Here’s a good way to ruin your afternoon. Go on the Internet and find any discussion thread that brings up overweight people (like this or this one). Stand back and watch as a crowd absolutely rants about how incredibly easy it is to lose weight, and how incredibly lazy you have to be to get fat. The conclusion will be that being fat is literally a moral failing and the sign of a bad, disgusting human being. It’s to the point of actual anger and violence directed toward the overweight in real life — the fat are one of the last groups people can openly hate.
But now take any of those people and try using the same logic with their weaknesses:
“You’re struggling to get by on your income? I can’t imagine how lazy a person would have to be to not be wealthy. Just go out there and make money! Duh!”

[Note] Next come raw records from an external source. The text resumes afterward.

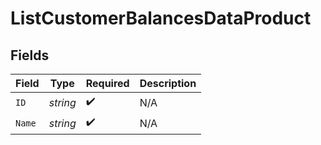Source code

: # ListCustomerBalancesDataProduct


## Fields

| Field              | Type               | Required           | Description        |
| ------------------ | ------------------ | ------------------ | ------------------ |
| `ID`               | *string*           | :heavy_check_mark: | N/A                |
| `Name`             | *string*           | :heavy_check_mark: | N/A                |
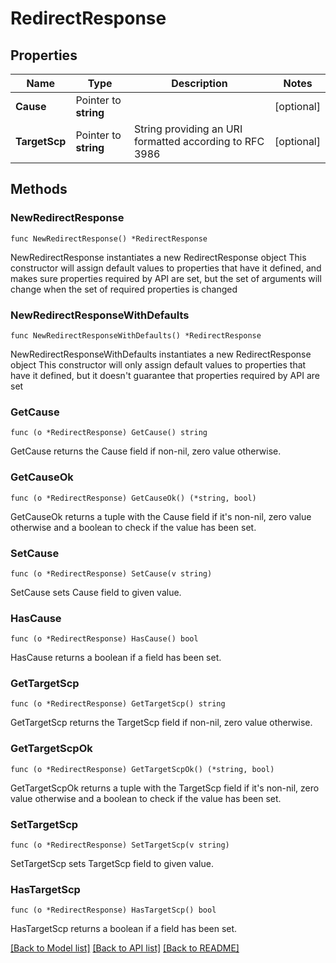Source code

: # RedirectResponse

## Properties

Name | Type | Description | Notes
------------ | ------------- | ------------- | -------------
**Cause** | Pointer to **string** |  | [optional] 
**TargetScp** | Pointer to **string** | String providing an URI formatted according to RFC 3986 | [optional] 

## Methods

### NewRedirectResponse

`func NewRedirectResponse() *RedirectResponse`

NewRedirectResponse instantiates a new RedirectResponse object
This constructor will assign default values to properties that have it defined,
and makes sure properties required by API are set, but the set of arguments
will change when the set of required properties is changed

### NewRedirectResponseWithDefaults

`func NewRedirectResponseWithDefaults() *RedirectResponse`

NewRedirectResponseWithDefaults instantiates a new RedirectResponse object
This constructor will only assign default values to properties that have it defined,
but it doesn't guarantee that properties required by API are set

### GetCause

`func (o *RedirectResponse) GetCause() string`

GetCause returns the Cause field if non-nil, zero value otherwise.

### GetCauseOk

`func (o *RedirectResponse) GetCauseOk() (*string, bool)`

GetCauseOk returns a tuple with the Cause field if it's non-nil, zero value otherwise
and a boolean to check if the value has been set.

### SetCause

`func (o *RedirectResponse) SetCause(v string)`

SetCause sets Cause field to given value.

### HasCause

`func (o *RedirectResponse) HasCause() bool`

HasCause returns a boolean if a field has been set.

### GetTargetScp

`func (o *RedirectResponse) GetTargetScp() string`

GetTargetScp returns the TargetScp field if non-nil, zero value otherwise.

### GetTargetScpOk

`func (o *RedirectResponse) GetTargetScpOk() (*string, bool)`

GetTargetScpOk returns a tuple with the TargetScp field if it's non-nil, zero value otherwise
and a boolean to check if the value has been set.

### SetTargetScp

`func (o *RedirectResponse) SetTargetScp(v string)`

SetTargetScp sets TargetScp field to given value.

### HasTargetScp

`func (o *RedirectResponse) HasTargetScp() bool`

HasTargetScp returns a boolean if a field has been set.


[[Back to Model list]](../README.md#documentation-for-models) [[Back to API list]](../README.md#documentation-for-api-endpoints) [[Back to README]](../README.md)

“You don’t have a girlfriend? I can’t imagine how much of an antisocial dick you have to be to not get a beautiful woman to love you. How hard is it to get off your ass and be a dynamic, sexy, personable human being?”
“You drink alcohol? Or smoke cigarettes? Or smoke pot? Why don’t you try not doing those things?”
“You suffer from depression or anxiety? Uh, have you tried not?”
Now watch as they rattle off ten thousand extenuating circumstances for their embarrassing problem (the economy is bad, women are bitches, I have an addiction) while completely rejecting all of the similar causes of obesity.
It’s called the fundamental attribution error.
It’s a universal thought process that says when other people screw up, it’s because they’re stupid or evil. But when we screw up, it’s totally circumstantial. Like if you notice a coworker showing up to work high on mescaline, it’s because he’s an out-of-control peyote hound. But if you show up at work high on mescaline, it’s because you had a flat tire and you needed the distraction.
The process feels so obvious when explained — we simply lack information about the context in which the other person screwed up, and so we fill it in with our own. If we’ve never been fat, then we assume the fat guy feels the exact same level of hunger as we do, that his metabolism is the same, that his upbringing is the same, that the spare time and energy he can devote to exercise is the same as ours. We think that both of us faced the exact same fork in the road and only one of us chose to eat churros.
The reality is, of course, that you were on completely different roads. The assumption that everyone’s circumstances are identical is so plainly wrong as to be borderline insane, but everyone does it. Pundits and politicians alike mock the unemployed as lazy, even though their own data shows that for every five unemployed people, there is only one open job. “I don’t understand, can’t you all just become radio talk show hosts like me?”